Exercise aim:
Every record below is to be restated word for word, and no picture is to be copied.

Source material:
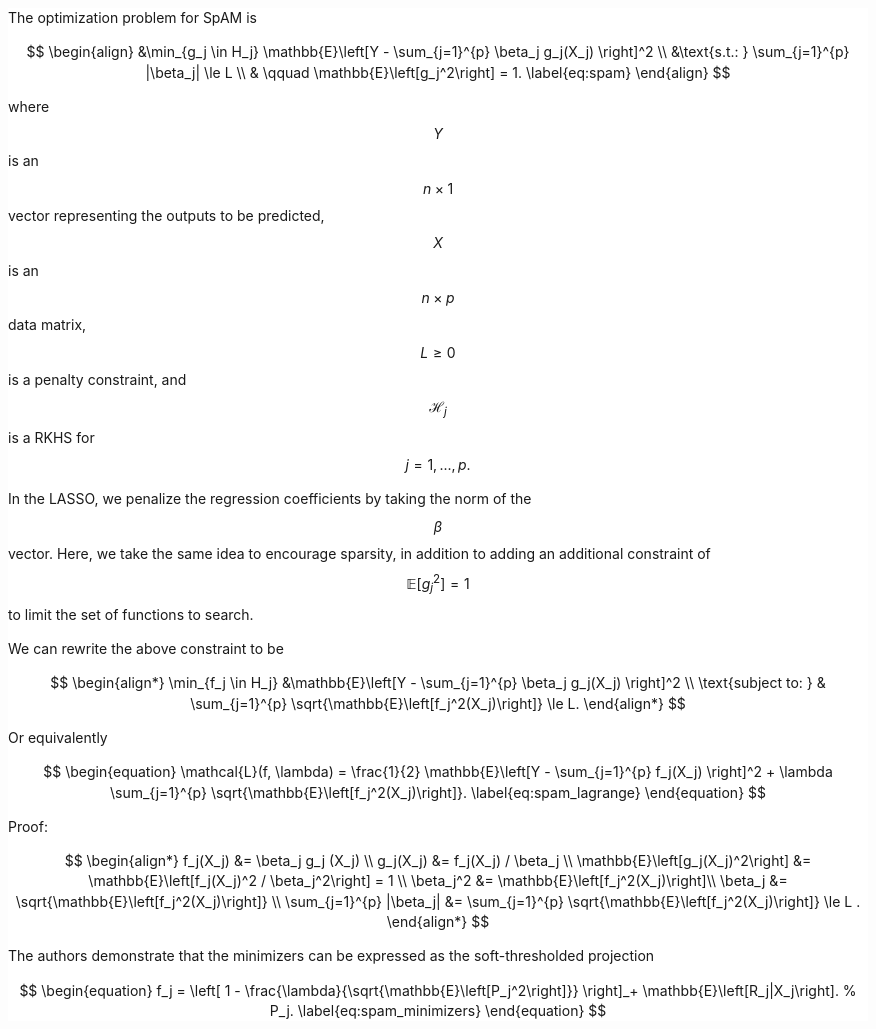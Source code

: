 The optimization problem for SpAM is

$$
\begin{align}
    &\min_{g_j \in H_j} \mathbb{E}\left[Y - \sum_{j=1}^{p} \beta_j g_j(X_j) \right]^2 \\
    &\text{s.t.: } \sum_{j=1}^{p} |\beta_j| \le L \\
                        & \qquad \mathbb{E}\left[g_j^2\right] = 1.
    \label{eq:spam}
\end{align}
$$

where $$Y$$ is an $$n \times 1$$ vector representing the outputs to be predicted, $$X$$ is an $$n \times p$$ data matrix, $$L \ge 0$$ is a penalty constraint, and $$\mathcal{H}_j$$ is a RKHS for $$j=1,...,p.$$

In the LASSO, we penalize the regression coefficients by taking the norm of the $$\beta$$ vector. Here, we take the same idea to encourage sparsity, in addition to adding an additional constraint of $$\mathbb{E}\left[g_j^2\right] = 1$$ to limit the set of functions to search.

We can rewrite the above constraint to be

$$
\begin{align*}
    \min_{f_j \in H_j} &\mathbb{E}\left[Y - \sum_{j=1}^{p} \beta_j g_j(X_j) \right]^2 \\
    \text{subject to: } & \sum_{j=1}^{p} \sqrt{\mathbb{E}\left[f_j^2(X_j)\right]} \le L.
\end{align*}
$$

Or equivalently

$$
\begin{equation}
    \mathcal{L}(f, \lambda) = \frac{1}{2} \mathbb{E}\left[Y - \sum_{j=1}^{p} f_j(X_j) \right]^2 + \lambda \sum_{j=1}^{p} \sqrt{\mathbb{E}\left[f_j^2(X_j)\right]}.
\label{eq:spam_lagrange}
\end{equation}
$$

Proof:

$$
\begin{align*}
    f_j(X_j) &= \beta_j g_j (X_j) \\
    g_j(X_j) &= f_j(X_j) / \beta_j \\
    \mathbb{E}\left[g_j(X_j)^2\right] &= \mathbb{E}\left[f_j(X_j)^2 / \beta_j^2\right] = 1 \\
    \beta_j^2 &= \mathbb{E}\left[f_j^2(X_j)\right]\\
    \beta_j &= \sqrt{\mathbb{E}\left[f_j^2(X_j)\right]} \\
    \sum_{j=1}^{p}  |\beta_j| &= \sum_{j=1}^{p}  \sqrt{\mathbb{E}\left[f_j^2(X_j)\right]} \le L .
\end{align*}
$$

The authors demonstrate that the minimizers can be expressed as the soft-thresholded projection

$$
\begin{equation}
    f_j = \left[ 1 -
            \frac{\lambda}{\sqrt{\mathbb{E}\left[P_j^2\right]}} \right]_+
            \mathbb{E}\left[R_j|X_j\right].
%            P_j.
    \label{eq:spam_minimizers}
\end{equation}
$$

Final answer:
Source code

: The optimization problem for SpAM is

$$
\begin{align}
    &\min_{g_j \in H_j} \mathbb{E}\left[Y - \sum_{j=1}^{p} \beta_j g_j(X_j) \right]^2 \\
    &\text{s.t.: } \sum_{j=1}^{p} |\beta_j| \le L \\
                        & \qquad \mathbb{E}\left[g_j^2\right] = 1.
    \label{eq:spam}
\end{align}
$$

where $$Y$$ is an $$n \times 1$$ vector representing the outputs to be predicted, $$X$$ is an $$n \times p$$ data matrix, $$L \ge 0$$ is a penalty constraint, and $$\mathcal{H}_j$$ is a RKHS for $$j=1,...,p.$$

In the LASSO, we penalize the regression coefficients by taking the norm of the $$\beta$$ vector. Here, we take the same idea to encourage sparsity, in addition to adding an additional constraint of $$\mathbb{E}\left[g_j^2\right] = 1$$ to limit the set of functions to search.

We can rewrite the above constraint to be

$$
\begin{align*}
    \min_{f_j \in H_j} &\mathbb{E}\left[Y - \sum_{j=1}^{p} \beta_j g_j(X_j) \right]^2 \\
    \text{subject to: } & \sum_{j=1}^{p} \sqrt{\mathbb{E}\left[f_j^2(X_j)\right]} \le L.
\end{align*}
$$

Or equivalently

$$
\begin{equation}
    \mathcal{L}(f, \lambda) = \frac{1}{2} \mathbb{E}\left[Y - \sum_{j=1}^{p} f_j(X_j) \right]^2 + \lambda \sum_{j=1}^{p} \sqrt{\mathbb{E}\left[f_j^2(X_j)\right]}.
\label{eq:spam_lagrange}
\end{equation}
$$

Proof:

$$
\begin{align*}
    f_j(X_j) &= \beta_j g_j (X_j) \\
    g_j(X_j) &= f_j(X_j) / \beta_j \\
    \mathbb{E}\left[g_j(X_j)^2\right] &= \mathbb{E}\left[f_j(X_j)^2 / \beta_j^2\right] = 1 \\
    \beta_j^2 &= \mathbb{E}\left[f_j^2(X_j)\right]\\
    \beta_j &= \sqrt{\mathbb{E}\left[f_j^2(X_j)\right]} \\
    \sum_{j=1}^{p}  |\beta_j| &= \sum_{j=1}^{p}  \sqrt{\mathbb{E}\left[f_j^2(X_j)\right]} \le L .
\end{align*}
$$

The authors demonstrate that the minimizers can be expressed as the soft-thresholded projection

$$
\begin{equation}
    f_j = \left[ 1 -
            \frac{\lambda}{\sqrt{\mathbb{E}\left[P_j^2\right]}} \right]_+
            \mathbb{E}\left[R_j|X_j\right].
%            P_j.
    \label{eq:spam_minimizers}
\end{equation}
$$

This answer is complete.